BEGIN SUPPLIED MATERIAL

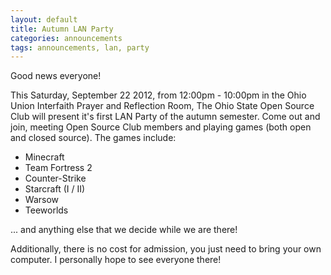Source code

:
 ```yaml
---
layout: default
title: Autumn LAN Party
categories: announcements
tags: announcements, lan, party
---
```

Good news everyone!

This Saturday, September 22 2012, from 12:00pm - 10:00pm in the Ohio Union Interfaith Prayer and Reflection Room, The Ohio State Open Source Club will present it's first LAN Party of the autumn semester. Come out and join, meeting Open Source Club members and playing games (both open and closed source). The games include:

- Minecraft
- Team Fortress 2
- Counter-Strike
- Starcraft (I / II)
- Warsow
- Teeworlds

... and anything else that we decide while we are there!

Additionally, there is no cost for admission, you just need to bring your own computer. I personally hope to see everyone there!

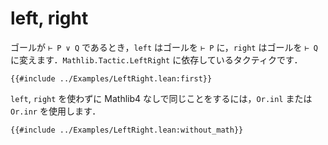 # left, right

ゴールが `⊢ P ∨ Q` であるとき，`left` はゴールを `⊢ P` に，`right` はゴールを `⊢ Q` に変えます．`Mathlib.Tactic.LeftRight` に依存しているタクティクです．

```lean
{{#include ../Examples/LeftRight.lean:first}}
```

`left`, `right` を使わずに Mathlib4 なしで同じことをするには，`Or.inl` または `Or.inr` を使用します．

```lean
{{#include ../Examples/LeftRight.lean:without_math}}
```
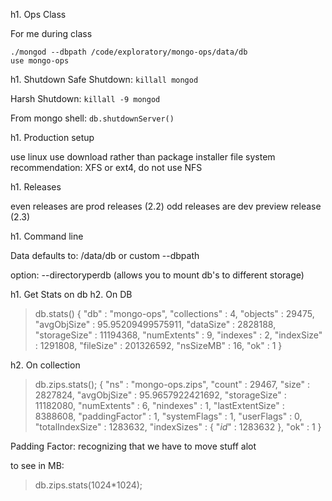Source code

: h1. Ops Class

For me during class
```
./mongod --dbpath /code/exploratory/mongo-ops/data/db
use mongo-ops
```

h1. Shutdown
Safe Shutdown:
`killall mongod`

Harsh Shutdown:
`killall -9 mongod`

From mongo shell:
`db.shutdownServer()`

h1. Production setup

use linux
use download rather than package installer
file system recommendation: XFS or ext4, do not use NFS

h1. Releases

even releases are prod releases (2.2)
odd releases are dev preview release (2.3)

h1. Command line

Data defaults to:
/data/db
or custom --dbpath


option: --directoryperdb
(allows you to mount db's to different storage)


h1. Get Stats on db
h2. On DB
> db.stats()
{
 "db" : "mongo-ops",
 "collections" : 4,
 "objects" : 29475,
 "avgObjSize" : 95.95209499575911,
 "dataSize" : 2828188,
 "storageSize" : 11194368,
 "numExtents" : 9,
 "indexes" : 2,
 "indexSize" : 1291808,
 "fileSize" : 201326592,
 "nsSizeMB" : 16,
 "ok" : 1
}

h2. On collection
> db.zips.stats();
{
	"ns" : "mongo-ops.zips",
	"count" : 29467,
	"size" : 2827824,
	"avgObjSize" : 95.9657922421692,
	"storageSize" : 11182080,
	"numExtents" : 6,
	"nindexes" : 1,
	"lastExtentSize" : 8388608,
	"paddingFactor" : 1,
	"systemFlags" : 1,
	"userFlags" : 0,
	"totalIndexSize" : 1283632,
	"indexSizes" : {
		"_id_" : 1283632
	},
	"ok" : 1
}

Padding Factor: recognizing that we have to move stuff alot

to see in MB:
> db.zips.stats(1024*1024);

END SUPPLIED MATERIAL

## PROBLEM DETAILS
Wherever the string "dbpath" appears in the entries above, return the line it appears on.

## COMPLETED TASK
./mongod --dbpath /code/exploratory/mongo-ops/data/db
or custom --dbpath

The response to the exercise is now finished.